## [Directions for this task]
Lines from the line with "The build and" to the line with "3. [Pass struct" in the entries below, and only those, must be output exactly, with both ends included.
▬▬▬
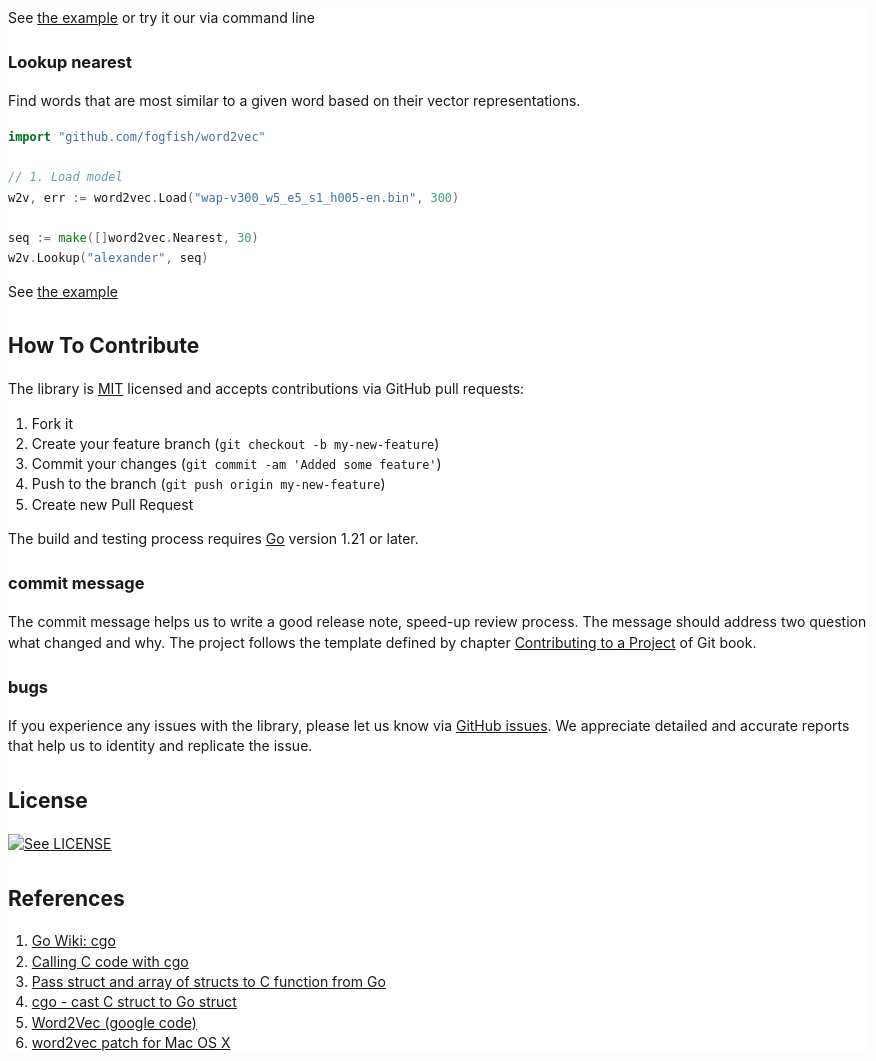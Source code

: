 See [the example](./cmd/opts/embedding.go) or try it our via command line


### Lookup nearest

Find words that are most similar to a given word based on their vector representations.

```go
import "github.com/fogfish/word2vec"

// 1. Load model
w2v, err := word2vec.Load("wap-v300_w5_e5_s1_h005-en.bin", 300)

seq := make([]word2vec.Nearest, 30)
w2v.Lookup("alexander", seq)
```

See [the example](./cmd/opts/lookup.go)


## How To Contribute

The library is [MIT](LICENSE) licensed and accepts contributions via GitHub pull requests:

1. Fork it
2. Create your feature branch (`git checkout -b my-new-feature`)
3. Commit your changes (`git commit -am 'Added some feature'`)
4. Push to the branch (`git push origin my-new-feature`)
5. Create new Pull Request

The build and testing process requires [Go](https://golang.org) version 1.21 or later.


### commit message

The commit message helps us to write a good release note, speed-up review process. The message should address two question what changed and why. The project follows the template defined by chapter [Contributing to a Project](http://git-scm.com/book/ch5-2.html) of Git book.

### bugs

If you experience any issues with the library, please let us know via [GitHub issues](https://github.com/fogfish/word2vec/issue). We appreciate detailed and accurate reports that help us to identity and replicate the issue. 


## License

[![See LICENSE](https://img.shields.io/github/license/fogfish/word2vec.svg?style=for-the-badge)](LICENSE)


## References

1. [Go Wiki: cgo](https://go.dev/wiki/cgo)
2. [Calling C code with cgo](https://spatocode.com/blog/calling-c-code-with-cgo)
3. [Pass struct and array of structs to C function from Go](https://stackoverflow.com/questions/19910647/pass-struct-and-array-of-structs-to-c-function-from-go)
4. [cgo - cast C struct to Go struct](https://groups.google.com/g/golang-nuts/c/JkvR4dQy9t4)
5. [Word2Vec (google code)](https://code.google.com/archive/p/word2vec/)
6. [word2vec patch for Mac OS X](https://github.com/William-Yeh/word2vec-mac)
▬▬▬
## [Response to this exercise]
The build and testing process requires [Go](https://golang.org) version 1.21 or later.


### commit message

The commit message helps us to write a good release note, speed-up review process. The message should address two question what changed and why. The project follows the template defined by chapter [Contributing to a Project](http://git-scm.com/book/ch5-2.html) of Git book.

### bugs

If you experience any issues with the library, please let us know via [GitHub issues](https://github.com/fogfish/word2vec/issue). We appreciate detailed and accurate reports that help us to identity and replicate the issue. 


## License

[![See LICENSE](https://img.shields.io/github/license/fogfish/word2vec.svg?style=for-the-badge)](LICENSE)


## References

1. [Go Wiki: cgo](https://go.dev/wiki/cgo)
2. [Calling C code with cgo](https://spatocode.com/blog/calling-c-code-with-cgo)
3. [Pass struct and array of structs to C function from Go](https://stackoverflow.com/questions/19910647/pass-struct-and-array-of-structs-to-c-function-from-go)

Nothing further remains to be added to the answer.